Friday, September 8, 2023
HomeBig DataGroup 1001: An Lively Metadata Pioneer - Atlan

Group 1001: An Lively Metadata Pioneer – Atlan


Demystifying the Lively Metadata Administration Market

The Lively Metadata Pioneers sequence options Atlan clients who’ve not too long ago accomplished an intensive analysis of the Lively Metadata Administration market. Paying ahead what you’ve discovered to the following knowledge chief is the true spirit of the Atlan group! In order that they’re right here to share their hard-earned perspective on an evolving market, what makes up their trendy knowledge stack, modern use circumstances for metadata, and extra!

On this version, we meet Gu Xie, Head of Information Engineering at Group 1001 and two-time consumer of Atlan, who explains Group 1001’s distinctive construction and the way that impacts their knowledge wants, his hard-earned perspective on the lively metadata administration market, and the way he’ll use Atlan to drive productiveness and readability throughout his group.

This interview has been edited for brevity and readability.


Would you thoughts describing Group 1001 and your knowledge workforce?

Our group is the info engineering workforce. Group 1001 is an insurance coverage holding firm that truly is an umbrella firm of a number of totally different manufacturers, together with Delaware Life, Gainbridge, Clear Spring Life and Annuities, and a number of other others.

What we’re centered on inside our workforce is the annuity aspect of the enterprise. So we instantly interface with our core coverage administration system for provisioning and dealing with the entire annuities enterprise. Our engineering workforce is answerable for making certain that we are able to present analytics, whether or not it’s on the info that’s inside the annuity aspect of the enterprise to our operations workforce, or from a gross sales perspective, or from a advertising and marketing perspective. 

Every enterprise is just a little bit totally different. Gainbridge is a direct-to-consumer enterprise model, whereas Delaware Life revolves round a extra monetary advisor-level enterprise the place we’re doing extra of B2B2C. So two totally different companies, totally different manufacturers, totally different merchandise, however we’re offering the breadth of analytics throughout these views.

And the way about you? Might you inform us a bit about your self, your background, and what drew you to Information & Analytics?

I’ve been working in knowledge engineering and knowledge & analytics because the very begin of my profession. I’ve been on this trade for… gosh, I believe it’s about 11 plus years now. 

Proper out of school, I had a very good alternative to dive into the world of CRM, however ended up doing something however CRM and centered extra on the info itself.
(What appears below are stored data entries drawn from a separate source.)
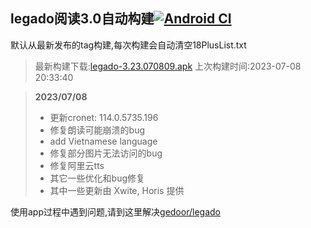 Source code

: ## legado阅读3.0自动构建[![Android CI](https://github.com/10bits/gedoor-Build/workflows/Android%20CI/badge.svg)](https://github.com/10bits/gedoor-Build/actions)

默认从最新发布的tag构建,每次构建会自动清空18PlusList.txt

> 最新构建下载:[legado-3.23.070809.apk](https://github.com/xianum/gedoor-Build/releases/download/legado-3.23.070809/legado-3.23.070809.apk) 上次构建时间:2023-07-08 20:33:40
<!--start-->
> **2023/07/08**
> 
> * 更新cronet: 114.0.5735.196
> * 修复朗读可能崩溃的bug
> * add Vietnamese language
> * 修复部分图片无法访问的bug
> * 修复阿里云tts
> * 其它一些优化和bug修复
> * 其中一些更新由 Xwite, Horis 提供
> 
<!--end-->
  
使用app过程中遇到问题,请到这里解决[gedoor/legado](https://github.com/gedoor/legado/issues)

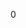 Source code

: <div id="_text_data_8h_source">

</div>

<span id="_text_data_8h_source" label="_text_data_8h_source"></span>

<div class="DoxyCode">

0

</div>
Whether or not it’s constructing out enterprise intelligence, doing report migrations, doing knowledge migrations, tons of labor by way of main knowledge warehouse groups, in addition to main and driving the modernization of contemporary knowledge & analytics platforms as organizations moved to the cloud. That’s the place I’ve constructed my core competency; actually enabling and stitching collectively this contemporary knowledge stack for a company, such that they’ll get actually complete knowledge & analytics capabilities with out hiring an enormous workforce.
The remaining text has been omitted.